# Provided data:
==========

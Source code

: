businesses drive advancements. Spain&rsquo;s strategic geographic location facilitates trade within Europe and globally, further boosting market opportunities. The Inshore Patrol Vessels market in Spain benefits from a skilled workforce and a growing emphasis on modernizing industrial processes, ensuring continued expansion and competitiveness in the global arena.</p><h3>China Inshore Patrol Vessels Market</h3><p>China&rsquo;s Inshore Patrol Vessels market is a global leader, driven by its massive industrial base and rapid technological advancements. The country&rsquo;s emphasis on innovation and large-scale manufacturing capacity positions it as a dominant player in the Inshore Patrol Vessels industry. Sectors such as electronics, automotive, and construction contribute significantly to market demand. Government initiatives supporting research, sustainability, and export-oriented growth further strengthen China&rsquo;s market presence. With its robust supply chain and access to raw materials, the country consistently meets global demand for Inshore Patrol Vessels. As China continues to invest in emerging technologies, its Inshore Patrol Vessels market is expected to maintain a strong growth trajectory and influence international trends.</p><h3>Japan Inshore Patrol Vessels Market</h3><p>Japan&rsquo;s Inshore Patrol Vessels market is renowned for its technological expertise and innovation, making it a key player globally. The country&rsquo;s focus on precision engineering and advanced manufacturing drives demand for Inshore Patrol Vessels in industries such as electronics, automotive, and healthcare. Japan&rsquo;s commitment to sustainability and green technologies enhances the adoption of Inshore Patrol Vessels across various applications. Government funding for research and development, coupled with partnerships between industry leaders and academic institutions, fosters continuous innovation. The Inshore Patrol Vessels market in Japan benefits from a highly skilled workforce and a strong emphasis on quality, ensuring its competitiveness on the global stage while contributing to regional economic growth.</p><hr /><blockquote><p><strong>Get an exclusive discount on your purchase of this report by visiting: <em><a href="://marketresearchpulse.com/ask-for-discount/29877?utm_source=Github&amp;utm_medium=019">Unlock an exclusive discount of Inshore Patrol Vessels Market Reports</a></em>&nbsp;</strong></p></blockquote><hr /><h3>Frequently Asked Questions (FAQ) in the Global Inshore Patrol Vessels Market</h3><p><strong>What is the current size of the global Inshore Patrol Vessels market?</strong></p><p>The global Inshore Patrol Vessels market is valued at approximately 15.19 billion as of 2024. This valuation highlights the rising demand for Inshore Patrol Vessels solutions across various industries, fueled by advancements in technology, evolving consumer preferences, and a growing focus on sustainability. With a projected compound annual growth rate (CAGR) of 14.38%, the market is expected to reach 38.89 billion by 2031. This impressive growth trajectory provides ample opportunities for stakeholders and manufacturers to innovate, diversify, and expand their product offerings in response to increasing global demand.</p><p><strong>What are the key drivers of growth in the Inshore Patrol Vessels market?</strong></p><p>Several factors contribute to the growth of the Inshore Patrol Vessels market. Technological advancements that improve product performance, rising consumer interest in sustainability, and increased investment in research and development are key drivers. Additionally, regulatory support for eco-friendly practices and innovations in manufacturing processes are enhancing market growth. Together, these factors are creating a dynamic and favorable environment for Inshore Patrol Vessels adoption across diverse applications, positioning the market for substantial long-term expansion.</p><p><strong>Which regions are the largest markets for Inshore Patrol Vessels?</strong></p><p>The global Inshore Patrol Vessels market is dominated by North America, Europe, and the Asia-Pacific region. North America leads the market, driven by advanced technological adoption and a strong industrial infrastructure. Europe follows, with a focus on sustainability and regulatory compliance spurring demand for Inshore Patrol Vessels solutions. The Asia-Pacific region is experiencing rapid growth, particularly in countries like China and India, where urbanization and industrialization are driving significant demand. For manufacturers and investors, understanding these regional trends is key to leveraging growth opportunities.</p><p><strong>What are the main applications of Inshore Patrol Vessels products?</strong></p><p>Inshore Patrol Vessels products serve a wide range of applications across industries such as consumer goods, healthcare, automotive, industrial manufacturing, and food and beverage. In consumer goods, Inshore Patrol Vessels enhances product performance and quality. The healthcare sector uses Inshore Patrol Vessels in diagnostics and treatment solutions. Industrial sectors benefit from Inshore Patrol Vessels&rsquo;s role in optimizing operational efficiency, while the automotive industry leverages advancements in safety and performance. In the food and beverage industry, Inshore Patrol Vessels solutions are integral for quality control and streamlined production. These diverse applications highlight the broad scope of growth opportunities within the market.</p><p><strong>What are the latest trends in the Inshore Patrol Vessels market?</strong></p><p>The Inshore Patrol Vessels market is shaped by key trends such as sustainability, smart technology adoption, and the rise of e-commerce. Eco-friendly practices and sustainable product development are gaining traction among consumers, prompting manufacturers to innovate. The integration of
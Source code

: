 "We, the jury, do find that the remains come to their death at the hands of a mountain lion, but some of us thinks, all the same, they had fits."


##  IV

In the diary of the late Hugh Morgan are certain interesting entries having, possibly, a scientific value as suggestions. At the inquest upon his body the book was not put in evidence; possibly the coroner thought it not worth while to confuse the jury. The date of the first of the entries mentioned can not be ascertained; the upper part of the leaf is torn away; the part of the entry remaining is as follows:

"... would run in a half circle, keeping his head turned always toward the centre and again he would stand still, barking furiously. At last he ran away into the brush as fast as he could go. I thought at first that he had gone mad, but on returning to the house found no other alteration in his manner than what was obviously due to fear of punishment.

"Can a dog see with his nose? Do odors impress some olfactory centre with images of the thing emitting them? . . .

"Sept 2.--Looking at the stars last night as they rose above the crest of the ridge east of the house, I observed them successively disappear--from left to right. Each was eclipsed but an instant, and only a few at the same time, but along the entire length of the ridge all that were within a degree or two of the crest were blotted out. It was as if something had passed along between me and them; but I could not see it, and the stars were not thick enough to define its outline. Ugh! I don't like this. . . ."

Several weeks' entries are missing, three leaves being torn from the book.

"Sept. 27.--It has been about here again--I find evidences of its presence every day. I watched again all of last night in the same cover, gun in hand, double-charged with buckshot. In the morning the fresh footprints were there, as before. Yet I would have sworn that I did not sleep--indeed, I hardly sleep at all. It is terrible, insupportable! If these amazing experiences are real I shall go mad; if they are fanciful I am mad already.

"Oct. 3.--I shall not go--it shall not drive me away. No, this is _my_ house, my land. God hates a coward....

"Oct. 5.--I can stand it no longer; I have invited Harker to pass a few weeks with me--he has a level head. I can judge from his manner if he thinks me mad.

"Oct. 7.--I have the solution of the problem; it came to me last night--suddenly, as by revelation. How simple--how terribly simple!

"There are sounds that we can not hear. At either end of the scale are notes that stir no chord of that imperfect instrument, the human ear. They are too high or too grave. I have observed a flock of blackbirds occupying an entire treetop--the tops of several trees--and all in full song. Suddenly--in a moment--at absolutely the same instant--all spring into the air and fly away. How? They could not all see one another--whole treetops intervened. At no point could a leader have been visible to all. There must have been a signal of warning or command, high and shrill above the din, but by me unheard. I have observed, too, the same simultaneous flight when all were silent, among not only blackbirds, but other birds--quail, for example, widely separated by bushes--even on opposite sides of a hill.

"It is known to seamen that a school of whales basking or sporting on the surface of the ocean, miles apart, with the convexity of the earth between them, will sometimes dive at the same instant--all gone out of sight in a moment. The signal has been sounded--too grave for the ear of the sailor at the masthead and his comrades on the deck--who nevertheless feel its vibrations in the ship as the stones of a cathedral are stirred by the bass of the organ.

==========

# Work task:
Out of the records above, pull each line containing the word "shall".

# Reply:
"Sept. 27.--It has been about here again--I find evidences of its presence every day. I watched again all of last night in the same cover, gun in hand, double-charged with buckshot. In the morning the fresh footprints were there, as before. Yet I would have sworn that I did not sleep--indeed, I hardly sleep at all. It is terrible, insupportable! If these amazing experiences are real I shall go mad; if they are fanciful I am mad already.
"Oct. 3.--I shall not go--it shall not drive me away. No, this is _my_ house, my land. God hates a coward....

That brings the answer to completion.